The following is a guest article from Anna Frazzetto, chief digital technology officer and senior VP at Harvey Nash.
As we race toward Q4 and the final months of 2017, I can’t help but feel thrilled about the growing number of women who are owning the chief digital officer role and thriving in digital leadership.
Most recently I noticed evidence in this CXO Talk "20 Influential Chief Digital Officers" profile in which seven out of the 20 CDOs interviewed were women. That is strong representation of female leadership in an industry where the numbers of women in leadership are still dismal.
For example, this year’s Harvey Nash/KPMG CIO Survey reported that only 9% of senior IT leaders worldwide are women, the exact same number as last year. While I know an interview series and survey data cannot be directly compared, evidence that the CDO role is becoming a powerful entry point into tech leadership for women is showing up in many places.

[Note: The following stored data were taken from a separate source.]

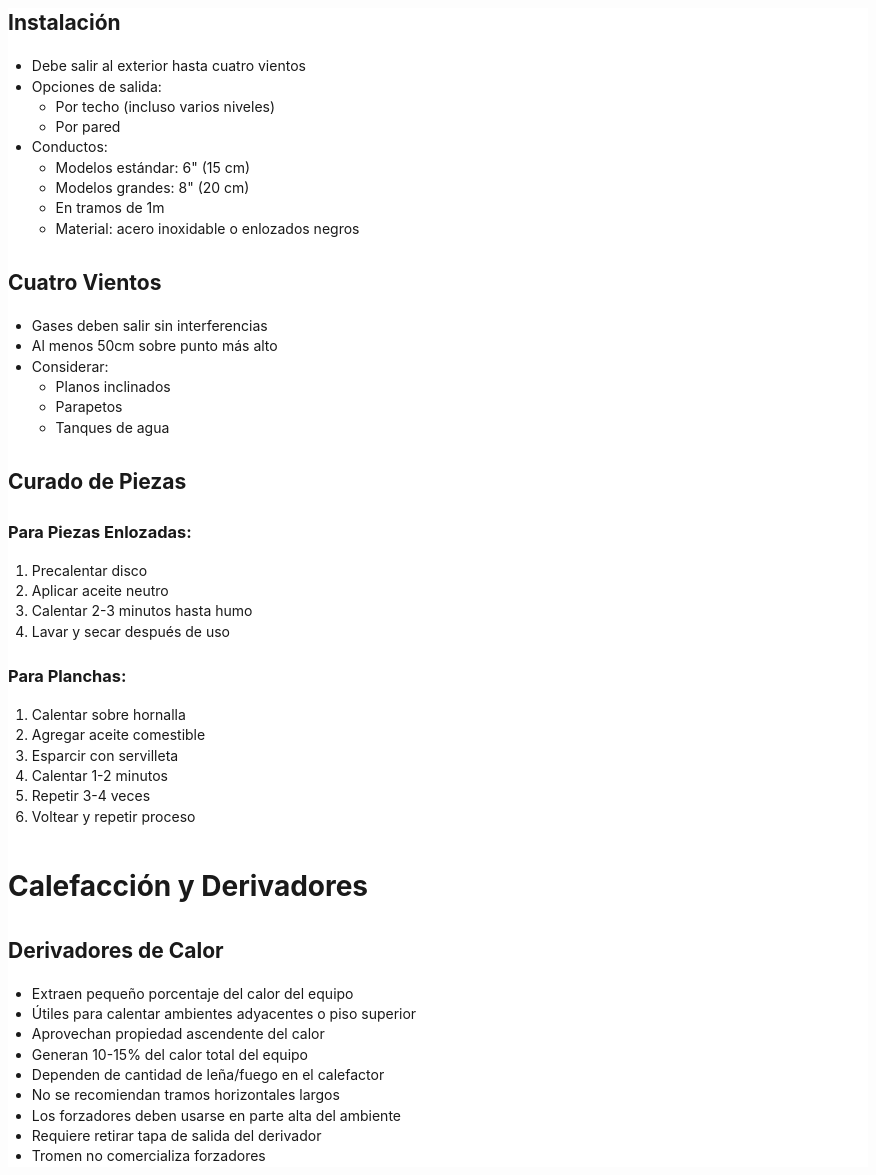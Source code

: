 ## Instalación
- Debe salir al exterior hasta cuatro vientos
- Opciones de salida:
  - Por techo (incluso varios niveles)
  - Por pared
- Conductos:
  - Modelos estándar: 6" (15 cm)
  - Modelos grandes: 8" (20 cm)
  - En tramos de 1m
  - Material: acero inoxidable o enlozados negros

## Cuatro Vientos
- Gases deben salir sin interferencias
- Al menos 50cm sobre punto más alto
- Considerar:
  - Planos inclinados
  - Parapetos 
  - Tanques de agua

## Curado de Piezas
### Para Piezas Enlozadas:
1. Precalentar disco
2. Aplicar aceite neutro
3. Calentar 2-3 minutos hasta humo
4. Lavar y secar después de uso

### Para Planchas:
1. Calentar sobre hornalla
2. Agregar aceite comestible
3. Esparcir con servilleta
4. Calentar 1-2 minutos
5. Repetir 3-4 veces
6. Voltear y repetir proceso
# Calefacción y Derivadores

## Derivadores de Calor
- Extraen pequeño porcentaje del calor del equipo
- Útiles para calentar ambientes adyacentes o piso superior
- Aprovechan propiedad ascendente del calor
- Generan 10-15% del calor total del equipo
- Dependen de cantidad de leña/fuego en el calefactor
- No se recomiendan tramos horizontales largos
- Los forzadores deben usarse en parte alta del ambiente
- Requiere retirar tapa de salida del derivador 
- Tromen no comercializa forzadores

CDO role: Young but flourishing
The CDO is a fairly new role. In 2014, a Harvey Nash CIO survey found that just 7% of businesses worldwide had CDOs.
In 2017, that number rose to 25%, which means today one in four businesses has a CDO in place. If you look at the Fortune 500, the incredible growth trajectory of the CDO role is even easier to see. The NewVantage Partners' Big Data Executive Survey 2017 found that 55.9% of Fortune 500 companies have a CDO in place.

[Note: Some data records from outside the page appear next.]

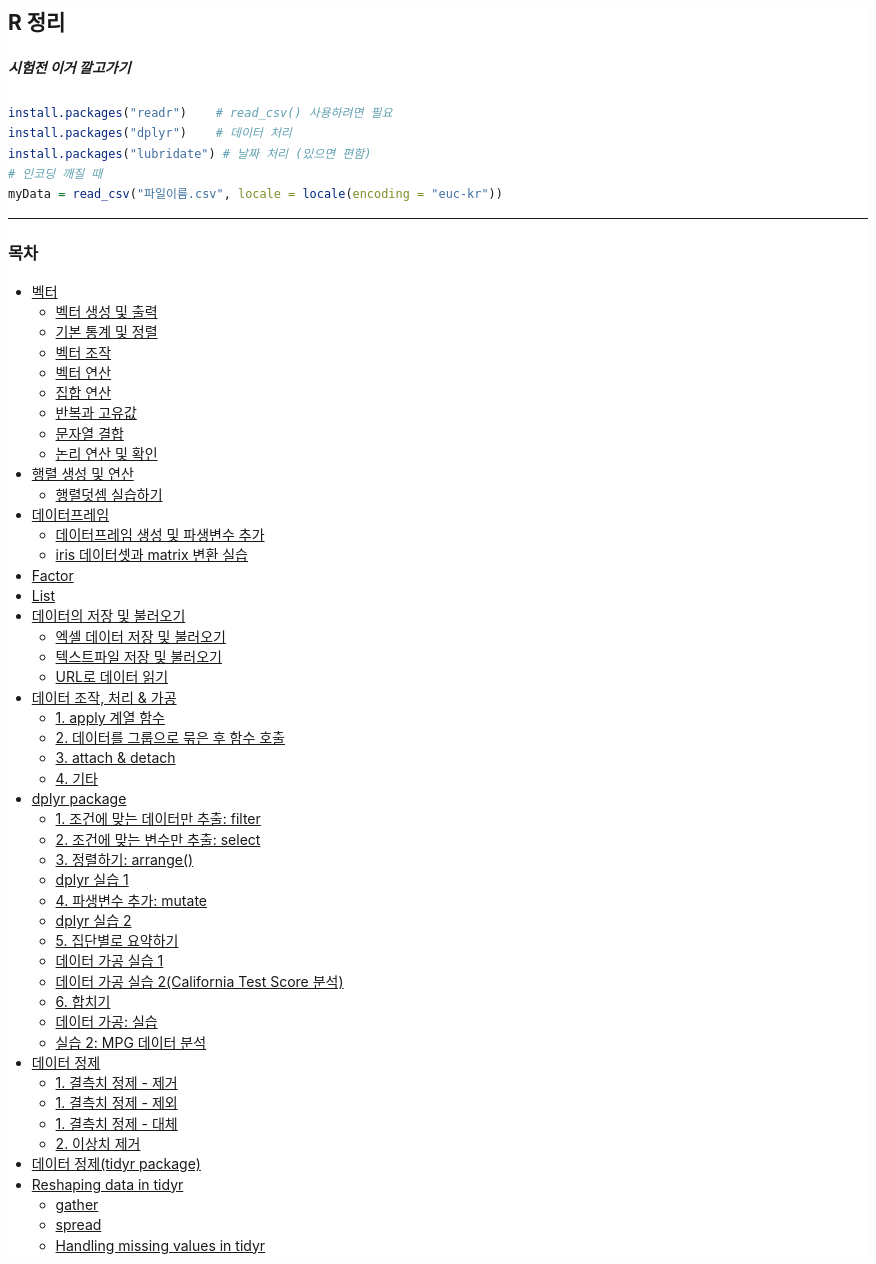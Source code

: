 ## R 정리


##### 시험전 이거 깔고가기
```r
install.packages("readr")    # read_csv() 사용하려면 필요
install.packages("dplyr")    # 데이터 처리
install.packages("lubridate") # 날짜 처리 (있으면 편함)
# 인코딩 깨질 때
myData = read_csv("파일이름.csv", locale = locale(encoding = "euc-kr"))
```

---
### 목차

- [벡터](#벡터)
  - [벡터 생성 및 출력](#벡터-생성-및-출력)
  - [기본 통계 및 정렬](#기본-통계-및-정렬)
  - [벡터 조작](#벡터-조작)
  - [벡터 연산](#벡터-연산)
  - [집합 연산](#집합-연산)
  - [반복과 고유값](#반복과-고유값)
  - [문자열 결합](#문자열-결합)
  - [논리 연산 및 확인](#논리-연산-및-확인)
- [행렬 생성 및 연산](#행렬-생성-및-연산)
  - [행렬덧셈 실습하기](#행렬덧셈-실습하기)
- [데이터프레임](#데이터프레임)
  - [데이터프레임 생성 및 파생변수 추가](#데이터프레임-생성-및-파생변수-추가)
  - [iris 데이터셋과 matrix 변환 실습](#iris-데이터셋과-matrix-변환-실습)
- [Factor](#factor)
- [List](#list)
- [데이터의 저장 및 불러오기](#데이터의-저장-및-불러오기)
  - [엑셀 데이터 저장 및 불러오기](#엑셀-데이터-저장-및-불러오기)
  - [텍스트파일 저장 및 불러오기](#텍스트파일-저장-및-불러오기)
  - [URL로 데이터 읽기](#url로-데이터-읽기)
- [데이터 조작, 처리 & 가공](#데이터-조작-처리--가공)
  - [1. apply 계열 함수](#1-apply-계열-함수)
  - [2. 데이터를 그룹으로 묶은 후 함수 호출](#2-데이터를-그룹으로-묶은-후-함수-호출)
  - [3. attach & detach](#3-attach--detach)
  - [4. 기타](#4-기타)
- [dplyr package](#dplyr-package)
  - [1. 조건에 맞는 데이터만 추출: filter](#1-조건에-맞는-데이터만-추출-filter)
  - [2. 조건에 맞는 변수만 추출: select](#2-조건에-맞는-변수만-추출-select)
  - [3. 정렬하기: arrange()](#3-정렬하기-arrange)
  - [dplyr 실습 1](#dplyr-실습-1)
  - [4. 파생변수 추가: mutate](#4-파생변수-추가-mutate---여러-변수를-추가하거나-기존-변수를-변경할-수-있게-해줌)
  - [dplyr 실습 2](#dplyr-실습-2)
  - [5. 집단별로 요약하기](#5-집단별로-요약하기)
  - [데이터 가공 실습 1](#데이터-가공-실습-1)
  - [데이터 가공 실습 2(California Test Score 분석)](#데이터-가공-실습-2california-test-score-분석)
  - [6. 합치기](#6-합치기)
  - [데이터 가공: 실습](#데이터-가공-실습)
  - [실습 2: MPG 데이터 분석](#실습-2-mpg-데이터-분석)
- [데이터 정제](#데이터-정제)
  - [1. 결측치 정제 - 제거](#1-결측치-정제---제거)
  - [1. 결측치 정제 - 제외](#1-결측치-정제---제외)
  - [1. 결측치 정제 - 대체](#1-결측치-정제---대체)
  - [2. 이상치 제거](#2-이상치-제거)
- [데이터 정제(tidyr package)](#데이터-정제tidyr-package)
- [Reshaping data in tidyr](#reshaping-data-in-tidyr)
  - [gather](#gather)
  - [spread](#spread)
  - [Handling missing values in tidyr](#handling-missing-values-in-tidyr)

The CIO role, which has been around longer, has grown at a slower rate and added fewer women to its ranks. Only 13% of businesses have a female CIO while over 25% of CDOs are women, according to a recent report from Gartner.

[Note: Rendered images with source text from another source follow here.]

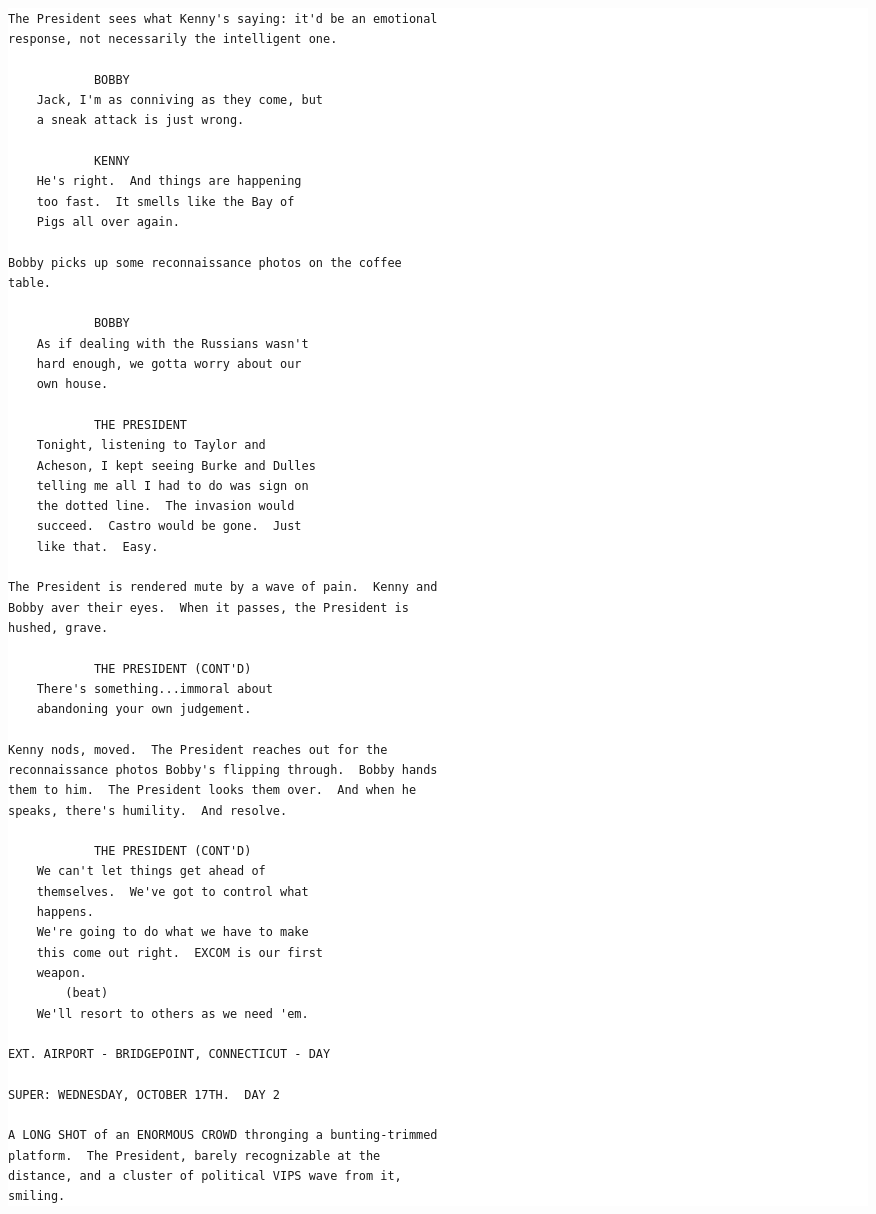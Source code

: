 	The President sees what Kenny's saying: it'd be an emotional
	response, not necessarily the intelligent one.

				BOBBY
		Jack, I'm as conniving as they come, but
		a sneak attack is just wrong.

				KENNY
		He's right.  And things are happening
		too fast.  It smells like the Bay of
		Pigs all over again.

	Bobby picks up some reconnaissance photos on the coffee
	table.

				BOBBY
		As if dealing with the Russians wasn't
		hard enough, we gotta worry about our
		own house.

				THE PRESIDENT
		Tonight, listening to Taylor and
		Acheson, I kept seeing Burke and Dulles
		telling me all I had to do was sign on
		the dotted line.  The invasion would
		succeed.  Castro would be gone.  Just
		like that.  Easy.

	The President is rendered mute by a wave of pain.  Kenny and
	Bobby aver their eyes.  When it passes, the President is
	hushed, grave.

				THE PRESIDENT (CONT'D)
		There's something...immoral about
		abandoning your own judgement.

	Kenny nods, moved.  The President reaches out for the
	reconnaissance photos Bobby's flipping through.  Bobby hands
	them to him.  The President looks them over.  And when he
	speaks, there's humility.  And resolve.

				THE PRESIDENT (CONT'D)
		We can't let things get ahead of
		themselves.  We've got to control what
		happens. 
		We're going to do what we have to make
		this come out right.  EXCOM is our first
		weapon.
			(beat)
		We'll resort to others as we need 'em.

	EXT. AIRPORT - BRIDGEPOINT, CONNECTICUT - DAY

	SUPER: WEDNESDAY, OCTOBER 17TH.  DAY 2

	A LONG SHOT of an ENORMOUS CROWD thronging a bunting-trimmed
	platform.  The President, barely recognizable at the
	distance, and a cluster of political VIPS wave from it,
	smiling.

Why the CDO role delivers more female tech leaders
For the most part, the high figures of women CDOs is a matter of numbers. To hire strong talent, it’s essential to have a strong, skilled, diverse candidate pool to recruit from.
For the CDO role, candidates need a diversity of tech, marketing and business skills in order to succeed. That’s because the CDO role crosses a number of business functions — technology, marketing, IT and customer services/engagement — as it works to help the entire business leverage digital capabilities and assets to drive business growth, tech innovation and customer engagement.
It is a multidimensional role for an age in which technology is thriving in all areas of business.
That means prospects for this strategic leadership role, no matter their gender, can rise up to the role whether they come from the tech, marketing or even an operational area.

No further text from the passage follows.